# Congratulations David Henman!



## Diablo (Dec 20, 2007)

Veteran rockers April Wine to be inducted into Canadian Music Hall of Fame 

http://ca.news.yahoo.com/s/capress/100208/entertainment/music_april_wine

I'm sure everyone here is very proud!


----------



## puckhead (Sep 8, 2008)

tremendous catalog, for sure. congrats!


----------



## bscott (Mar 3, 2008)

Alright!!! Congrats.


----------



## Stonesy (Oct 7, 2008)

Congratulations and thanks for the great music!


----------



## jcayer (Mar 25, 2007)

Congrats !!! :food-smiley-004: :banana: :bow: :smilie_flagge17:


----------



## Lester B. Flat (Feb 21, 2006)

Congratulations, David!:food-smiley-004::banana::smilie_flagge17:


----------



## Fader (Mar 10, 2009)

It's about time.


----------



## LowWatt (Jun 27, 2007)

Fader said:


> It's about time.


That was my first thought. Long deserving. Congrats!


----------



## Mooh (Mar 7, 2007)

Pretty cool! Congratulations!

Peace, Mooh.


----------



## dwagar (Mar 6, 2006)

awesome, well deserved!


----------



## simescan (May 15, 2007)

Congratulations!!!


----------



## Sneaky (Feb 14, 2006)

Congrats David!


----------



## greco (Jul 15, 2007)

Congratulations to David and the members of April Wine... enjoy the award *and the partying.*
Cheers

Dave


----------



## Budda (May 29, 2007)

Congrats Dave!

... I didn't know he's in April Wine... they've played the next town over from my hometown though lol


----------



## CocoTone (Jan 22, 2006)

Congrats David!!!

He isn't any longer in the Wine band. I would be interested to know why he isn't any longer a 'Winer.

CT.


----------



## Jeff Flowerday (Jan 23, 2006)

CocoTone said:


> Congrats David!!!
> 
> He isn't any longer in the Wine band. I would be interested to know why he isn't any longer a 'Winer.
> 
> CT.


The first time you asked, he did reply.

http://www.guitarscanada.com/showthread.php?1427-So-Mr-Henman/page2


----------



## Rugburn (Jan 14, 2009)

In the spirit of* CocoTones * post(s), I'd like to ask Dave if he was ever into *The Osmonds*. Oh yes, and congratulations.


Shawn :smilie_flagge17:


----------



## david henman (Feb 3, 2006)

...huge thanks, everyone.

since i haven't been part of the band since '73, i can concur with the prevailing sentiment: this is long overdue. not for me or the other original members, but for myles goodwyn, who has continued to do the heavy lifting for the past forty years. there is no question in my own mind that i would not be receiving such an honour were it not for myles' hard work.

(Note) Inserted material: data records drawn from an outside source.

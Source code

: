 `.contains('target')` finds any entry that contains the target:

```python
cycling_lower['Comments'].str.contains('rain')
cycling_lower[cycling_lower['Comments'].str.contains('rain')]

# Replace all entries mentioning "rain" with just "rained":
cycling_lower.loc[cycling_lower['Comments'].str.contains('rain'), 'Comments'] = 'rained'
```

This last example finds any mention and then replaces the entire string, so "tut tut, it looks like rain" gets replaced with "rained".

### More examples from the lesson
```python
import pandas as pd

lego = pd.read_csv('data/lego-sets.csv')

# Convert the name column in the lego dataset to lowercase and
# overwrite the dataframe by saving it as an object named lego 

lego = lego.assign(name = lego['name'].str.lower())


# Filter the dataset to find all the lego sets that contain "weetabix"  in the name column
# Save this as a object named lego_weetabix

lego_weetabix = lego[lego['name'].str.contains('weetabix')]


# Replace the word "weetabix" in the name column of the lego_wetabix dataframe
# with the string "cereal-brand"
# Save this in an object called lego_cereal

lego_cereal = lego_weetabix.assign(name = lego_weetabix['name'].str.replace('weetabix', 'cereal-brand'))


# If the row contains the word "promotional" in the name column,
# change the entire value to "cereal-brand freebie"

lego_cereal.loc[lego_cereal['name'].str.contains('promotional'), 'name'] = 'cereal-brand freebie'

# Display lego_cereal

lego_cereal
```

twenty years ago a lot of us thought that the band was long overdue. but, better late than never, and it certainly doesn't diminish the excitement in any way.

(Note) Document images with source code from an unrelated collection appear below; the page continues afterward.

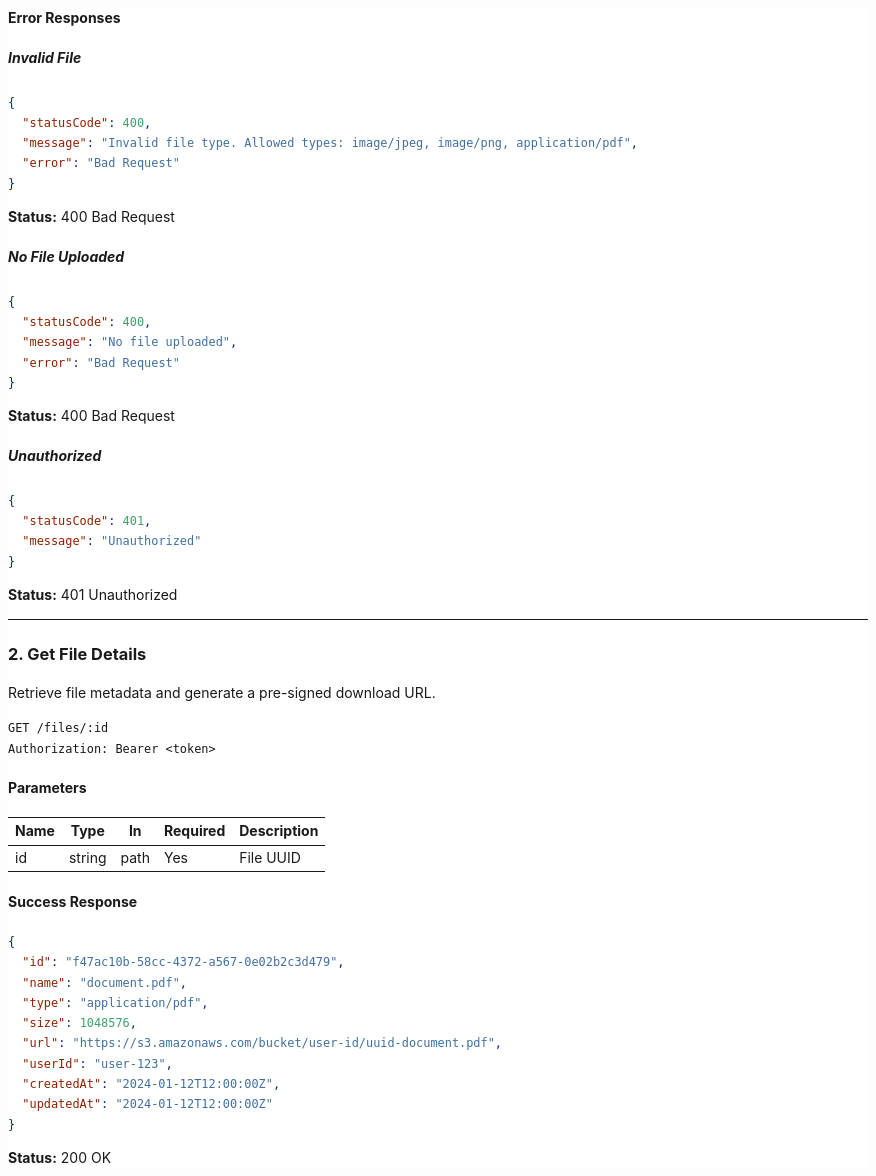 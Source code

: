 #### Error Responses

##### Invalid File
```json
{
  "statusCode": 400,
  "message": "Invalid file type. Allowed types: image/jpeg, image/png, application/pdf",
  "error": "Bad Request"
}
```
**Status:** 400 Bad Request

##### No File Uploaded
```json
{
  "statusCode": 400,
  "message": "No file uploaded",
  "error": "Bad Request"
}
```
**Status:** 400 Bad Request

##### Unauthorized
```json
{
  "statusCode": 401,
  "message": "Unauthorized"
}
```
**Status:** 401 Unauthorized

---

### 2. Get File Details
Retrieve file metadata and generate a pre-signed download URL.

```http
GET /files/:id
Authorization: Bearer <token>
```

#### Parameters
| Name | Type   | In   | Required | Description |
|------|--------|------|----------|-------------|
| id   | string | path | Yes      | File UUID   |

#### Success Response
```json
{
  "id": "f47ac10b-58cc-4372-a567-0e02b2c3d479",
  "name": "document.pdf",
  "type": "application/pdf",
  "size": 1048576,
  "url": "https://s3.amazonaws.com/bucket/user-id/uuid-document.pdf",
  "userId": "user-123",
  "createdAt": "2024-01-12T12:00:00Z",
  "updatedAt": "2024-01-12T12:00:00Z"
}
```
**Status:** 200 OK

i won't get to go to st john's - its too much to expect that all the past and present members plus wives and kids would be provided with air travel and accomodation. no matter - this is in perpetuity.

but we'll all be watching and, no doubt, holding our own celebrations.

-dh


----------



## axestronomer (Mar 1, 2007)

Congratulations!


----------



## zontar (Oct 25, 2007)

Somewhere in my mind I think this was covered before--but rather than search for it, I'll just add my congratulations.


----------



## jcon (Apr 28, 2006)

Good stuff! Well deserved indeed.

Cheers,
Joe


----------



## Chito (Feb 17, 2006)

Congratulations David. It is well-deserved!!


----------



## CocoTone (Jan 22, 2006)

Your memory is much better than mine!! Thanx!

CT.


----------



## Fajah (Jun 28, 2006)

I'll add my congrats along with everyone else. It's a wonderful achievement considering how tough and fickle the music business can be.


----------